• **Exercise objective**
Starting at the first line of the records below, reproduce every line up to and including the line with "You can use", but leave out all pictures.

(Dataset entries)
──────────

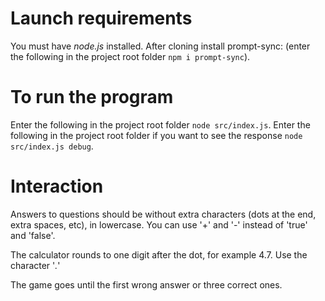 # Launch requirements #
You must have *node.js* installed.
After cloning install prompt-sync:
(enter the following in the project root folder ```npm i prompt-sync```).

# To run the program #
Enter the following in the project root folder ```node src/index.js```. Enter the following in the project root folder if you want to see the response ```node src/index.js debug```.

# Interaction #
Answers to questions should be without extra characters (dots at the end, extra spaces, etc), in lowercase.
You can use '+' and '-' instead of 'true' and 'false'. 

The calculator rounds to one digit after the dot, for example 4.7. Use the character '*.*'

The game goes until the first wrong answer or three correct ones.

──────────

• **Answer below**
 # Launch requirements #
You must have *node.js* installed.
After cloning install prompt-sync:
(enter the following in the project root folder ```npm i prompt-sync```).

# To run the program #
Enter the following in the project root folder ```node src/index.js```. Enter the following in the project root folder if you want to see the response ```node src/index.js debug```.

# Interaction #
Answers to questions should be without extra characters (dots at the end, extra spaces, etc), in lowercase.
You can use '+' and '-' instead of 'true' and 'false'. 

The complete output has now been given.